= WHAT THE EXERCISE ASKS =
Work through the records below and copy every line that includes "next".

= DATA SHOWN =
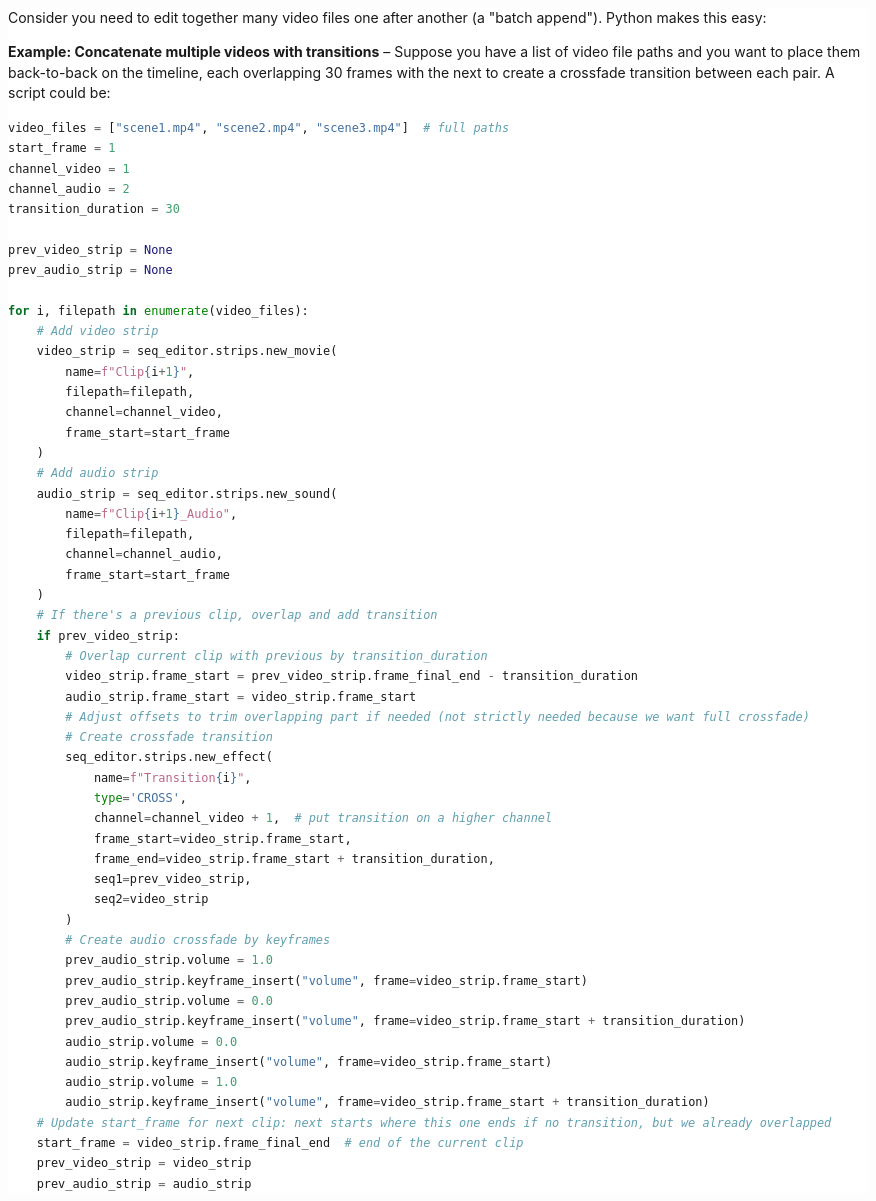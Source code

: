 Consider you need to edit together many video files one after another (a "batch append"). Python makes this easy:

**Example: Concatenate multiple videos with transitions** – Suppose you have a list of video file paths and you want to place them back-to-back on the timeline, each overlapping 30 frames with the next to create a crossfade transition between each pair. A script could be:

```python
video_files = ["scene1.mp4", "scene2.mp4", "scene3.mp4"]  # full paths
start_frame = 1
channel_video = 1
channel_audio = 2
transition_duration = 30

prev_video_strip = None
prev_audio_strip = None

for i, filepath in enumerate(video_files):
    # Add video strip
    video_strip = seq_editor.strips.new_movie(
        name=f"Clip{i+1}",
        filepath=filepath,
        channel=channel_video,
        frame_start=start_frame
    )
    # Add audio strip
    audio_strip = seq_editor.strips.new_sound(
        name=f"Clip{i+1}_Audio",
        filepath=filepath,
        channel=channel_audio,
        frame_start=start_frame
    )
    # If there's a previous clip, overlap and add transition
    if prev_video_strip:
        # Overlap current clip with previous by transition_duration
        video_strip.frame_start = prev_video_strip.frame_final_end - transition_duration
        audio_strip.frame_start = video_strip.frame_start
        # Adjust offsets to trim overlapping part if needed (not strictly needed because we want full crossfade)
        # Create crossfade transition
        seq_editor.strips.new_effect(
            name=f"Transition{i}",
            type='CROSS',
            channel=channel_video + 1,  # put transition on a higher channel
            frame_start=video_strip.frame_start,
            frame_end=video_strip.frame_start + transition_duration,
            seq1=prev_video_strip,
            seq2=video_strip
        )
        # Create audio crossfade by keyframes
        prev_audio_strip.volume = 1.0
        prev_audio_strip.keyframe_insert("volume", frame=video_strip.frame_start)
        prev_audio_strip.volume = 0.0
        prev_audio_strip.keyframe_insert("volume", frame=video_strip.frame_start + transition_duration)
        audio_strip.volume = 0.0
        audio_strip.keyframe_insert("volume", frame=video_strip.frame_start)
        audio_strip.volume = 1.0
        audio_strip.keyframe_insert("volume", frame=video_strip.frame_start + transition_duration)
    # Update start_frame for next clip: next starts where this one ends if no transition, but we already overlapped
    start_frame = video_strip.frame_final_end  # end of the current clip
    prev_video_strip = video_strip
    prev_audio_strip = audio_strip
```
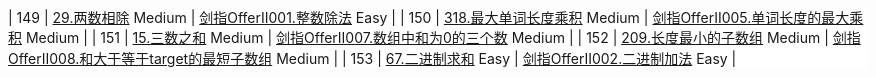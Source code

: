 | 149     | [29.两数相除](https://leetcode.cn/problems/divide-two-integers/) Medium                                                                                                                                                                                                                                                                                                   | [剑指OfferII001.整数除法](https://leetcode.cn/problems/xoh6Oh/) Easy                                                                                                                                                                                                                                                                                                                                                                                                                                                                                                                                                                                                                                                                                                         |
| 150     | [318.最大单词长度乘积](https://leetcode.cn/problems/maximum-product-of-word-lengths/) Medium                                                                                                                                                                                                                                                                                  | [剑指OfferII005.单词长度的最大乘积](https://leetcode.cn/problems/aseY1I/) Medium                                                                                                                                                                                                                                                                                                                                                                                                                                                                                                                                                                                                                                                                                                  |
| 151     | [15.三数之和](https://leetcode.cn/problems/3sum/) Medium                                                                                                                                                                                                                                                                                                                  | [剑指OfferII007.数组中和为0的三个数](https://leetcode.cn/problems/1fGaJU/) Medium                                                                                                                                                                                                                                                                                                                                                                                                                                                                                                                                                                                                                                                                                                 |
| 152     | [209.长度最小的子数组](https://leetcode.cn/problems/minimum-size-subarray-sum/) Medium                                                                                                                                                                                                                                                                                        | [剑指OfferII008.和大于等于target的最短子数组](https://leetcode.cn/problems/2VG8Kg/) Medium                                                                                                                                                                                                                                                                                                                                                                                                                                                                                                                                                                                                                                                                                          |
| 153     | [67.二进制求和](https://leetcode.cn/problems/add-binary) Easy                                                                                                                                                                                                                                                                                                              | [剑指OfferII002.二进制加法](https://leetcode.cn/problems/JFETK5/) Easy                                                                                                                                                                                                                                                                                                                                                                                                                                                                                                                                                                                                                                                                                                        |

= RESPONSE TO THIS EXERCISE =
**Example: Concatenate multiple videos with transitions** – Suppose you have a list of video file paths and you want to place them back-to-back on the timeline, each overlapping 30 frames with the next to create a crossfade transition between each pair. A script could be:
    # Update start_frame for next clip: next starts where this one ends if no transition, but we already overlapped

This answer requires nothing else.